Minyak dan Kegalauan Rakyat


Minyak dan Kegalauan Rakyat
A Tony Prasetiantono, Kepala Pusat Studi Ekonomi dan Kebijakan Publik (PSEKP)
UGM, Yogyakarta
SUMBER : KOMPAS, 04 April 2012



Harga bahan bakar minyak bersubsidi memang tidak jadi dinaikkan pada 1 April 2012, tetapi sesungguhnya krisis minyak sama sekali belum berakhir.
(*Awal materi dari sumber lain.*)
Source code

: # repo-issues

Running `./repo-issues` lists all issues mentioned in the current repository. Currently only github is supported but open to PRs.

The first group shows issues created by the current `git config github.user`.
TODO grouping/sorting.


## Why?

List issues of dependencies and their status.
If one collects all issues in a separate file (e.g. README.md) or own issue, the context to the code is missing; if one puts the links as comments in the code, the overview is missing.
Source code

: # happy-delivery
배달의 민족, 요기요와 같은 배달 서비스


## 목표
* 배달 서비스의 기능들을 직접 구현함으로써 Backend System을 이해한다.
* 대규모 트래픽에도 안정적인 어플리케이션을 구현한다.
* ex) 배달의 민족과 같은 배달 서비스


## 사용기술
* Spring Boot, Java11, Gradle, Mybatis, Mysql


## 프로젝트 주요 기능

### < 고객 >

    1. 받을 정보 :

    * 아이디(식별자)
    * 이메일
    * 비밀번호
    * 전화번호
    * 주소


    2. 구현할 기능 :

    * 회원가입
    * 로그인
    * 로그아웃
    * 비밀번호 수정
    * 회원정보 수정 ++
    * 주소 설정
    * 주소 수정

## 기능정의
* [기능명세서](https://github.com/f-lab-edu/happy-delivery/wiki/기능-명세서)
Peluang terjadinya kenaikan harga BBM bersubsidi tetap mengintai pada bulan-bulan mendatang. Pemerintah diizinkan menaikkan harga bahan bakar minyak (BBM) bersubsidi jika rata-rata Indonesian crude oil price mencapai 120,75 dollar AS selama enam bulan. Hari-hari ini, harga minyak dunia (Brent) mencapai 125 dollar AS per barrel. Ini rekor tertinggi ketiga dunia sesudah 147 dollar AS (Juli 2008) dan 128 dollar AS (awal Maret 2012). Sesudah krisis utang Yunani sedikit mereda, perekonomian dunia kini kembali berisiko terkena krisis karena harga minyak cenderung ”liar”.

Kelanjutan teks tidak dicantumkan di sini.